(INSTRUCTIONS TO FOLLOW)
What lines of the data hold the string "errors"? Copy them all.

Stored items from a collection
>>
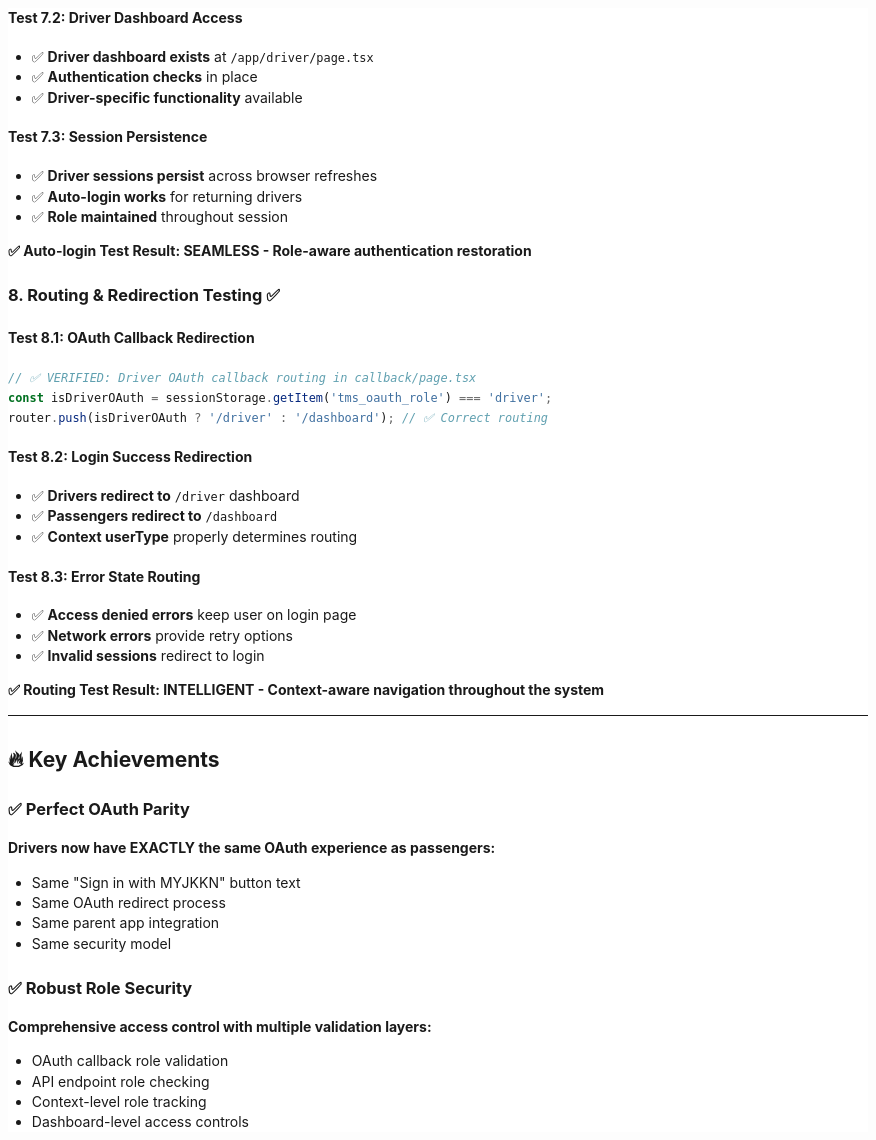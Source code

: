 #### Test 7.2: Driver Dashboard Access
- ✅ **Driver dashboard exists** at `/app/driver/page.tsx`  
- ✅ **Authentication checks** in place
- ✅ **Driver-specific functionality** available

#### Test 7.3: Session Persistence
- ✅ **Driver sessions persist** across browser refreshes
- ✅ **Auto-login works** for returning drivers
- ✅ **Role maintained** throughout session

**✅ Auto-login Test Result: SEAMLESS - Role-aware authentication restoration**

### 8. **Routing & Redirection Testing** ✅

#### Test 8.1: OAuth Callback Redirection
```typescript
// ✅ VERIFIED: Driver OAuth callback routing in callback/page.tsx
const isDriverOAuth = sessionStorage.getItem('tms_oauth_role') === 'driver';
router.push(isDriverOAuth ? '/driver' : '/dashboard'); // ✅ Correct routing
```

#### Test 8.2: Login Success Redirection
- ✅ **Drivers redirect to** `/driver` dashboard
- ✅ **Passengers redirect to** `/dashboard`  
- ✅ **Context userType** properly determines routing

#### Test 8.3: Error State Routing
- ✅ **Access denied errors** keep user on login page
- ✅ **Network errors** provide retry options
- ✅ **Invalid sessions** redirect to login

**✅ Routing Test Result: INTELLIGENT - Context-aware navigation throughout the system**

---

## 🔥 **Key Achievements**

### ✅ **Perfect OAuth Parity**
**Drivers now have EXACTLY the same OAuth experience as passengers:**
- Same "Sign in with MYJKKN" button text
- Same OAuth redirect process  
- Same parent app integration
- Same security model

### ✅ **Robust Role Security** 
**Comprehensive access control with multiple validation layers:**
- OAuth callback role validation
- API endpoint role checking  
- Context-level role tracking
- Dashboard-level access controls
<<
(THE COMPLETED TASK)
- ✅ **Access denied errors** keep user on login page
- ✅ **Network errors** provide retry options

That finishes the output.